What are the pros and cons of prostate cancer screening?
There are pros and cons to prostate cancer screening.
Benefits of prostate cancer screening include:
- Screening can help detect prostate cancer early. Cancer is easier to treat and is more likely to be cured if it's diagnosed in the early stages of the disease.
- Screening can provide a certain amount of information about your risk. Screening provides more information. Some people want to know their PSA level, even if prostate cancer screening has limitations. If you want to know your PSA level, rather than not know, you might choose screening.
- It may lower the risk of dying of prostate cancer. There is some evidence that screening can lower the number of prostate cancer deaths. But results from studies have been mixed.
Limitations and potential harms to prostate cancer screening include:
- Screening tests aren't foolproof. It's possible for PSA levels to be elevated when cancer isn't present. It's also possible for PSA levels to not be elevated when cancer is present.

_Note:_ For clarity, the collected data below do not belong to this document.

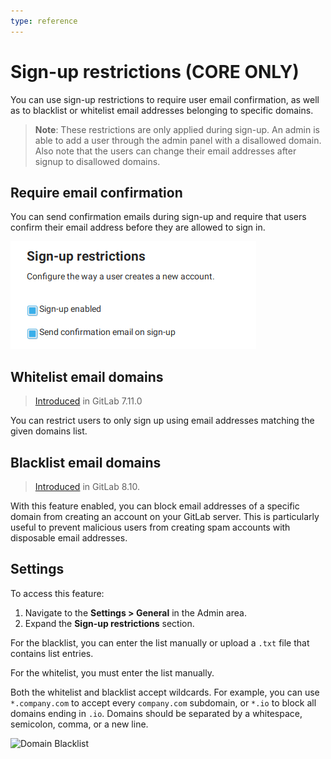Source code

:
 ```yaml
---
type: reference
---
```


# Sign-up restrictions **(CORE ONLY)**

You can use sign-up restrictions to require user email confirmation, as well as
to blacklist or whitelist email addresses belonging to specific domains.

>**Note**: These restrictions are only applied during sign-up. An admin is
able to add a user through the admin panel with a disallowed domain. Also
note that the users can change their email addresses after signup to
disallowed domains.

## Require email confirmation

You can send confirmation emails during sign-up and require that users confirm
their email address before they are allowed to sign in.

![Email confirmation](img/email_confirmation.png)

## Whitelist email domains

> [Introduced][ce-598] in GitLab 7.11.0

You can restrict users to only sign up using email addresses matching the given
domains list.

## Blacklist email domains

> [Introduced][ce-5259] in GitLab 8.10.

With this feature enabled, you can block email addresses of a specific domain
from creating an account on your GitLab server. This is particularly useful
to prevent malicious users from creating spam accounts with disposable email
addresses.

## Settings

To access this feature:

1. Navigate to the **Settings > General** in the Admin area.
1. Expand the **Sign-up restrictions** section.

For the blacklist, you can enter the list manually or upload a `.txt` file that
contains list entries.

For the whitelist, you must enter the list manually.

Both the whitelist and blacklist accept wildcards. For example, you can use
`*.company.com` to accept every `company.com` subdomain, or `*.io` to block all
domains ending in `.io`. Domains should be separated by a whitespace,
semicolon, comma, or a new line.

![Domain Blacklist](img/domain_blacklist.png)

<!-- ## Troubleshooting

Include any troubleshooting steps that you can foresee. If you know beforehand what issues
one might have when setting this up, or when something is changed, or on upgrading, it's
important to describe those, too. Think of things that may go wrong and include them here.
This is important to minimize requests for support, and to avoid doc comments with
questions that you know someone might ask.

Each scenario can be a third-level heading, e.g. `### Getting error message X`.
If you have none to add when creating a doc, leave this section in place
but commented out to help encourage others to add to it in the future. -->

[ce-5259]: https://gitlab.com/gitlab-org/gitlab-foss/merge_requests/5259
[ce-598]: https://gitlab.com/gitlab-org/gitlab-foss/merge_requests/598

- Sometimes screening finds a cancer that isn't likely to hurt you. Not all prostate cancers need treatment. Some prostate cancers are slow growing and never spread beyond the prostate gland. Others grow faster, and treatment can stop them from spreading and becoming life-threatening. Healthcare professionals may not know for sure whether a cancer found during screening needs treatment right away.
- Treatment for prostate cancer may have risks and side effects. These include urinary incontinence, erectile dysfunction or bowel dysfunction.
- The benefits of the test may not outweigh the risks. Prostate cancer screening has lowered the number of prostate cancer deaths, but the number may not be big enough to justify the chances of harm to the person undergoing the testing.
Talk with your healthcare team about the pros and cons of prostate cancer screening. Your care team can help you understand what's best for you. Then you can make a decision about if or when to have prostate cancer screening.